*** Begin section ***

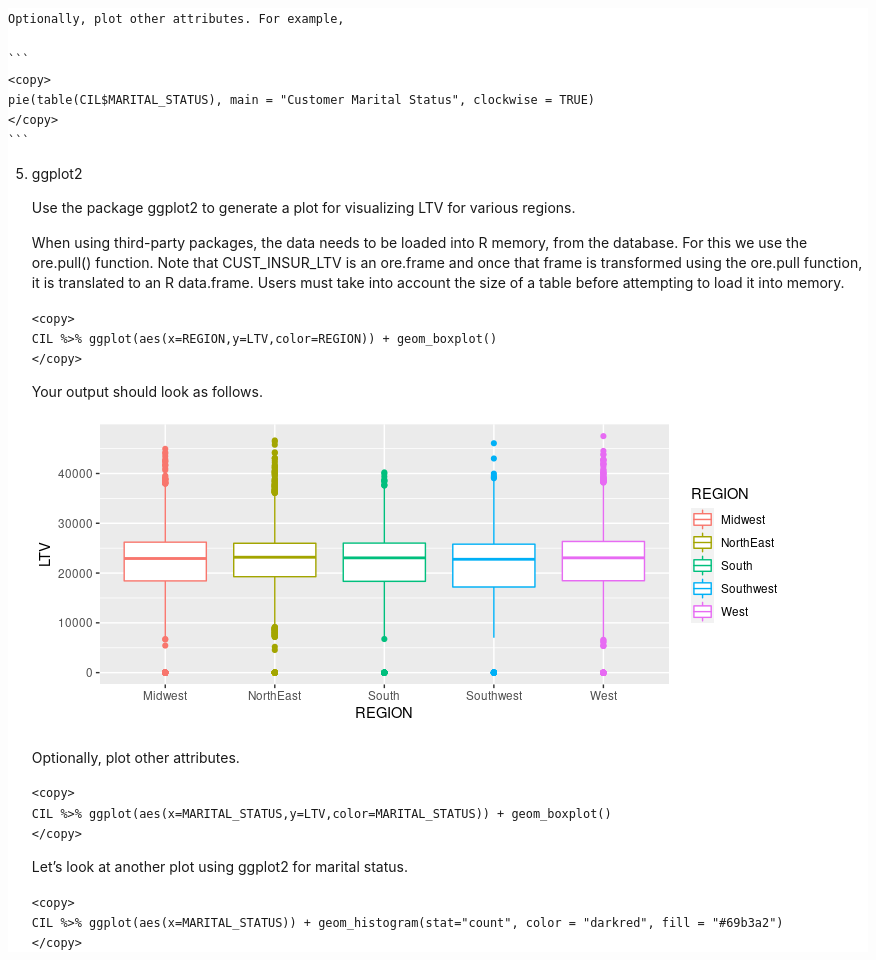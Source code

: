     Optionally, plot other attributes. For example,

    ```
    <copy>
    pie(table(CIL$MARITAL_STATUS), main = "Customer Marital Status", clockwise = TRUE)  
    </copy>
    ```

5. ggplot2

    Use the package ggplot2 to generate a plot for visualizing LTV for various regions.

    When using third-party packages, the data needs to be loaded into R memory, from the database. For this we use the ore.pull() function. Note that CUST\_INSUR\_LTV is an ore.frame and once that frame is transformed using the ore.pull function, it is translated to an R data.frame. Users must take into account the size of a table before attempting to load it into memory.

    ```
    <copy>
    CIL %>% ggplot(aes(x=REGION,y=LTV,color=REGION)) + geom_boxplot()
    </copy>
    ```

    Your output should look as follows.

    ![ggplot](./images/ggplot-1.png "Data Visualization - ggplot2 figure 1")

    Optionally, plot other attributes.

    ```
    <copy>
    CIL %>% ggplot(aes(x=MARITAL_STATUS,y=LTV,color=MARITAL_STATUS)) + geom_boxplot()
    </copy>
    ```

    Let’s look at another plot using ggplot2 for marital status.

    ```
    <copy>
    CIL %>% ggplot(aes(x=MARITAL_STATUS)) + geom_histogram(stat="count", color = "darkred", fill = "#69b3a2")  
    </copy>
    ```
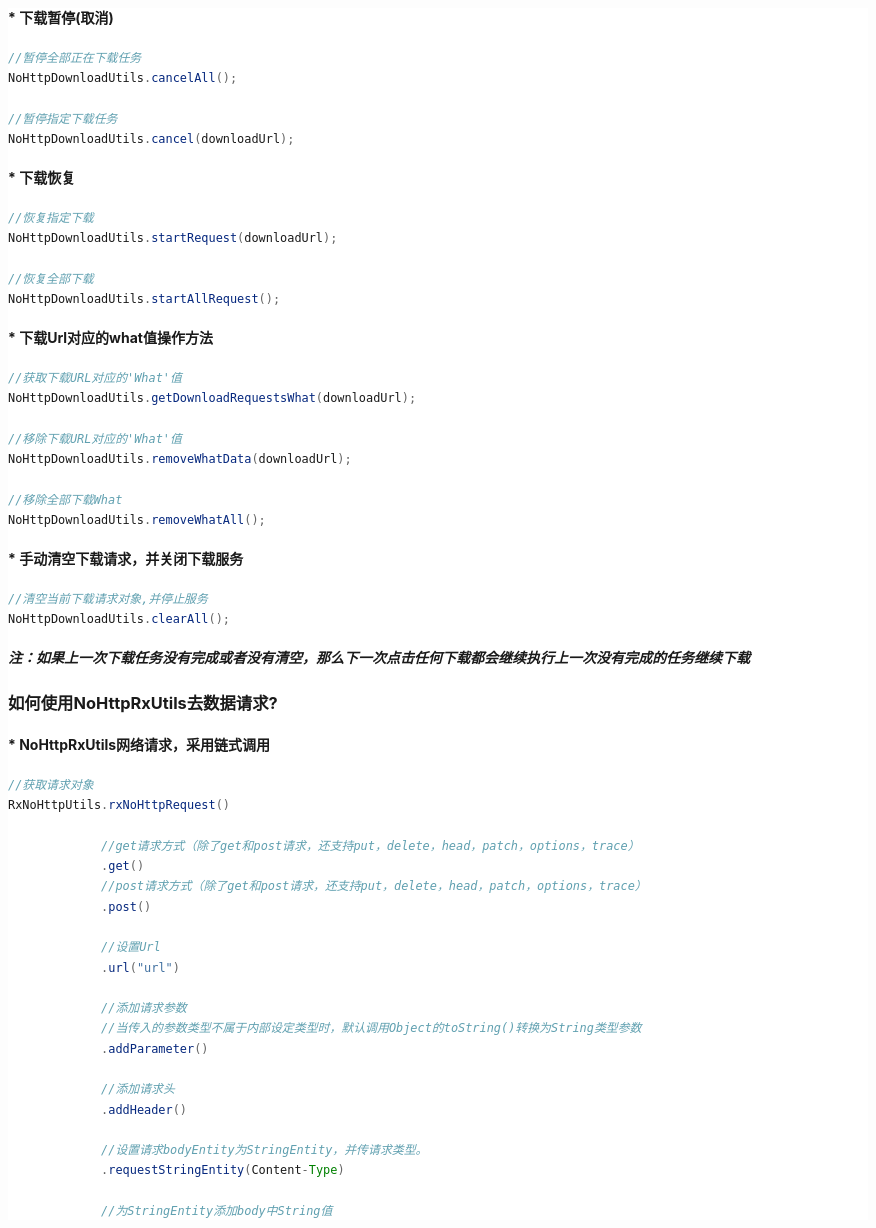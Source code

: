 #### * 下载暂停(取消)

```java
//暂停全部正在下载任务
NoHttpDownloadUtils.cancelAll();

//暂停指定下载任务
NoHttpDownloadUtils.cancel(downloadUrl);
```

#### * 下载恢复

```java
//恢复指定下载
NoHttpDownloadUtils.startRequest(downloadUrl);

//恢复全部下载
NoHttpDownloadUtils.startAllRequest();
```

#### * 下载Url对应的what值操作方法

```java
//获取下载URL对应的'What'值
NoHttpDownloadUtils.getDownloadRequestsWhat(downloadUrl);

//移除下载URL对应的'What'值
NoHttpDownloadUtils.removeWhatData(downloadUrl);

//移除全部下载What
NoHttpDownloadUtils.removeWhatAll();
```

#### * 手动清空下载请求，并关闭下载服务

```java
//清空当前下载请求对象,并停止服务
NoHttpDownloadUtils.clearAll();
```

##### 注：如果上一次下载任务没有完成或者没有清空，那么下一次点击任何下载都会继续执行上一次没有完成的任务继续下载
### 如何使用NoHttpRxUtils去数据请求?
#### * NoHttpRxUtils网络请求，采用链式调用
```java
//获取请求对象
RxNoHttpUtils.rxNoHttpRequest()

             //get请求方式（除了get和post请求，还支持put，delete，head，patch，options，trace）
             .get()
             //post请求方式（除了get和post请求，还支持put，delete，head，patch，options，trace）
             .post()
             
             //设置Url
             .url("url")
             
             //添加请求参数
             //当传入的参数类型不属于内部设定类型时，默认调用Object的toString()转换为String类型参数
             .addParameter()
             
             //添加请求头
             .addHeader()
             
             //设置请求bodyEntity为StringEntity，并传请求类型。
             .requestStringEntity(Content-Type)
             
             //为StringEntity添加body中String值
```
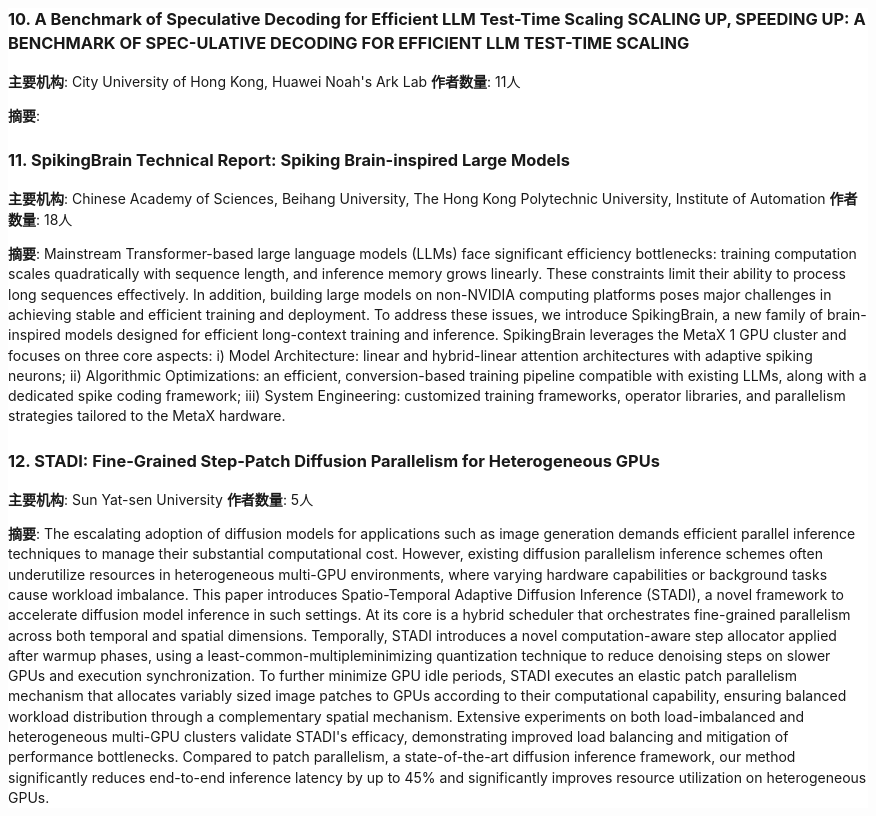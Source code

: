 ### 10. A Benchmark of Speculative Decoding for Efficient LLM Test-Time Scaling SCALING UP, SPEEDING UP: A BENCHMARK OF SPEC-ULATIVE DECODING FOR EFFICIENT LLM TEST-TIME SCALING

**主要机构**: City University of Hong Kong, Huawei Noah's Ark Lab
**作者数量**: 11人

**摘要**:


### 11. SpikingBrain Technical Report: Spiking Brain-inspired Large Models

**主要机构**: Chinese Academy of Sciences, Beihang University, The Hong Kong Polytechnic University, Institute of Automation
**作者数量**: 18人

**摘要**:
Mainstream Transformer-based large language models (LLMs) face significant efficiency bottlenecks: training computation scales quadratically with sequence length, and inference memory grows linearly. These constraints limit their ability to process long sequences effectively. In addition, building large models on non-NVIDIA computing platforms poses major challenges in achieving stable and efficient training and deployment. To address these issues, we introduce SpikingBrain, a new family of brain-inspired models designed for efficient long-context training and inference. SpikingBrain leverages the MetaX 1 GPU cluster and focuses on three core aspects: i) Model Architecture: linear and hybrid-linear attention architectures with adaptive spiking neurons; ii) Algorithmic Optimizations: an efficient, conversion-based training pipeline compatible with existing LLMs, along with a dedicated spike coding framework; iii) System Engineering: customized training frameworks, operator libraries, and parallelism strategies tailored to the MetaX hardware.

### 12. STADI: Fine-Grained Step-Patch Diffusion Parallelism for Heterogeneous GPUs

**主要机构**: Sun Yat-sen University
**作者数量**: 5人

**摘要**:
The escalating adoption of diffusion models for applications such as image generation demands efficient parallel inference techniques to manage their substantial computational cost. However, existing diffusion parallelism inference schemes often underutilize resources in heterogeneous multi-GPU environments, where varying hardware capabilities or background tasks cause workload imbalance. This paper introduces Spatio-Temporal Adaptive Diffusion Inference (STADI), a novel framework to accelerate diffusion model inference in such settings. At its core is a hybrid scheduler that orchestrates fine-grained parallelism across both temporal and spatial dimensions. Temporally, STADI introduces a novel computation-aware step allocator applied after warmup phases, using a least-common-multipleminimizing quantization technique to reduce denoising steps on slower GPUs and execution synchronization. To further minimize GPU idle periods, STADI executes an elastic patch parallelism mechanism that allocates variably sized image patches to GPUs according to their computational capability, ensuring balanced workload distribution through a complementary spatial mechanism. Extensive experiments on both load-imbalanced and heterogeneous multi-GPU clusters validate STADI's efficacy, demonstrating improved load balancing and mitigation of performance bottlenecks. Compared to patch parallelism, a state-of-the-art diffusion inference framework, our method significantly reduces end-to-end inference latency by up to 45% and significantly improves resource utilization on heterogeneous GPUs.
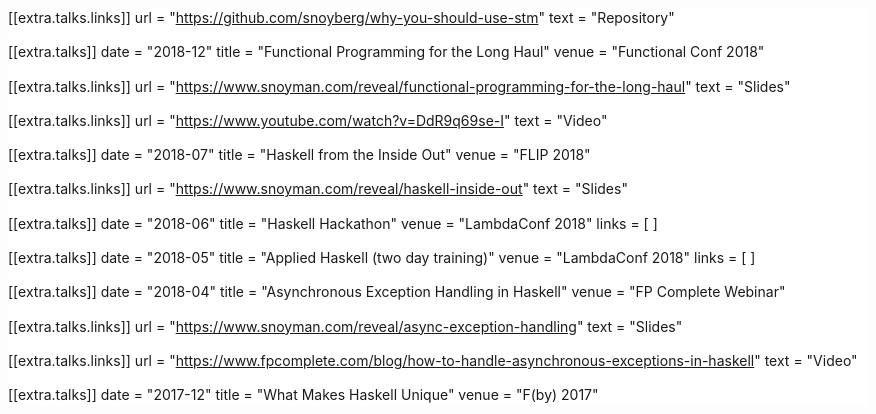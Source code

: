   [[extra.talks.links]]
  url = "https://github.com/snoyberg/why-you-should-use-stm"
  text = "Repository"

[[extra.talks]]
date = "2018-12"
title = "Functional Programming for the Long Haul"
venue = "Functional Conf 2018"

  [[extra.talks.links]]
  url = "https://www.snoyman.com/reveal/functional-programming-for-the-long-haul"
  text = "Slides"

  [[extra.talks.links]]
  url = "https://www.youtube.com/watch?v=DdR9q69se-I"
  text = "Video"

[[extra.talks]]
date = "2018-07"
title = "Haskell from the Inside Out"
venue = "FLIP 2018"

  [[extra.talks.links]]
  url = "https://www.snoyman.com/reveal/haskell-inside-out"
  text = "Slides"

[[extra.talks]]
date = "2018-06"
title = "Haskell Hackathon"
venue = "LambdaConf 2018"
links = [ ]

[[extra.talks]]
date = "2018-05"
title = "Applied Haskell (two day training)"
venue = "LambdaConf 2018"
links = [ ]

[[extra.talks]]
date = "2018-04"
title = "Asynchronous Exception Handling in Haskell"
venue = "FP Complete Webinar"

  [[extra.talks.links]]
  url = "https://www.snoyman.com/reveal/async-exception-handling"
  text = "Slides"

  [[extra.talks.links]]
  url = "https://www.fpcomplete.com/blog/how-to-handle-asynchronous-exceptions-in-haskell"
  text = "Video"

[[extra.talks]]
date = "2017-12"
title = "What Makes Haskell Unique"
venue = "F(by) 2017"
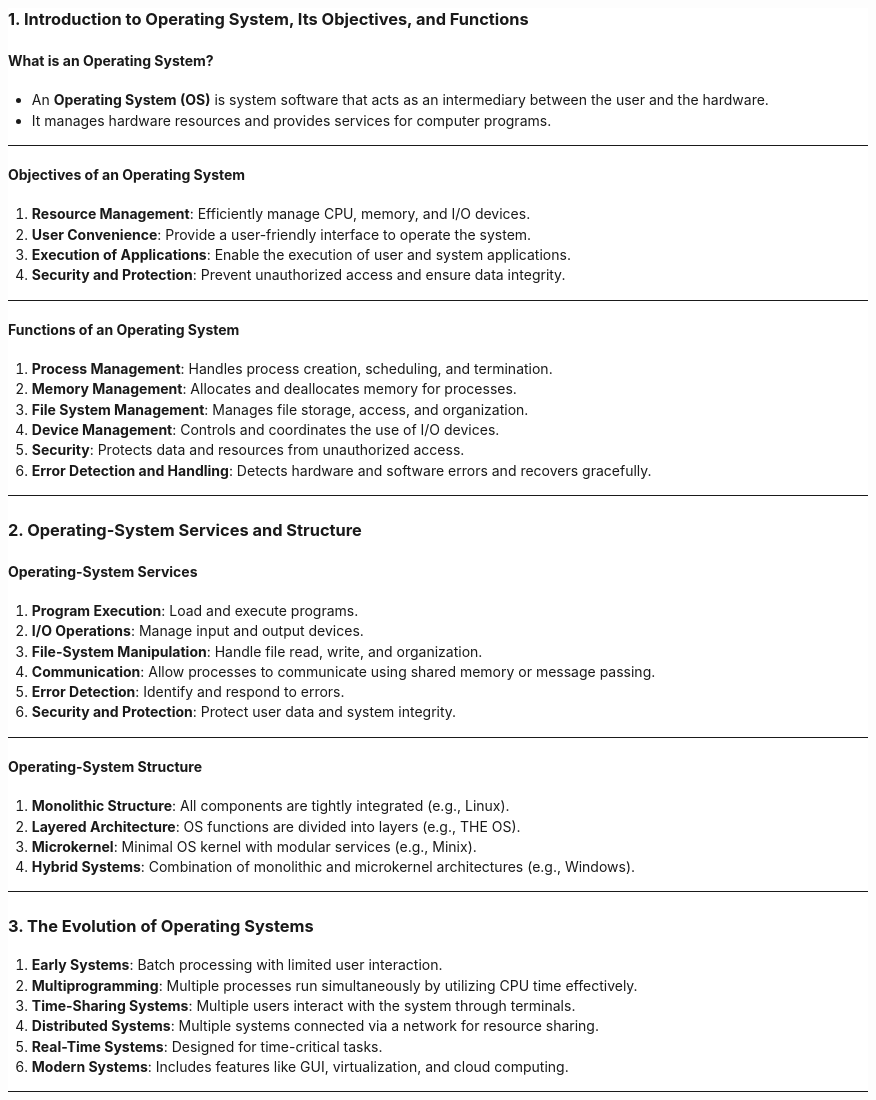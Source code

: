 ### **1. Introduction to Operating System, Its Objectives, and Functions**

#### **What is an Operating System?**
- An **Operating System (OS)** is system software that acts as an intermediary between the user and the hardware.  
- It manages hardware resources and provides services for computer programs.  

---

#### **Objectives of an Operating System**
1. **Resource Management**: Efficiently manage CPU, memory, and I/O devices.
2. **User Convenience**: Provide a user-friendly interface to operate the system.
3. **Execution of Applications**: Enable the execution of user and system applications.
4. **Security and Protection**: Prevent unauthorized access and ensure data integrity.

---

#### **Functions of an Operating System**
1. **Process Management**: Handles process creation, scheduling, and termination.
2. **Memory Management**: Allocates and deallocates memory for processes.
3. **File System Management**: Manages file storage, access, and organization.
4. **Device Management**: Controls and coordinates the use of I/O devices.
5. **Security**: Protects data and resources from unauthorized access.
6. **Error Detection and Handling**: Detects hardware and software errors and recovers gracefully.

---

### **2. Operating-System Services and Structure**

#### **Operating-System Services**
1. **Program Execution**: Load and execute programs.
2. **I/O Operations**: Manage input and output devices.
3. **File-System Manipulation**: Handle file read, write, and organization.
4. **Communication**: Allow processes to communicate using shared memory or message passing.
5. **Error Detection**: Identify and respond to errors.
6. **Security and Protection**: Protect user data and system integrity.

---

#### **Operating-System Structure**
1. **Monolithic Structure**: All components are tightly integrated (e.g., Linux).
2. **Layered Architecture**: OS functions are divided into layers (e.g., THE OS).
3. **Microkernel**: Minimal OS kernel with modular services (e.g., Minix).
4. **Hybrid Systems**: Combination of monolithic and microkernel architectures (e.g., Windows).

---

### **3. The Evolution of Operating Systems**

1. **Early Systems**: Batch processing with limited user interaction.
2. **Multiprogramming**: Multiple processes run simultaneously by utilizing CPU time effectively.
3. **Time-Sharing Systems**: Multiple users interact with the system through terminals.
4. **Distributed Systems**: Multiple systems connected via a network for resource sharing.
5. **Real-Time Systems**: Designed for time-critical tasks.
6. **Modern Systems**: Includes features like GUI, virtualization, and cloud computing.

---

*** End section ***

## Your goal
Produce the lines from the first line of the entries through the line that contains "Use the package", exactly, leaving the pictures behind.

## Solution
Source code

:     Optionally, plot other attributes. For example,

    ```
    <copy>
    pie(table(CIL$MARITAL_STATUS), main = "Customer Marital Status", clockwise = TRUE)  
    </copy>
    ```

5. ggplot2

    Use the package ggplot2 to generate a plot for visualizing LTV for various regions.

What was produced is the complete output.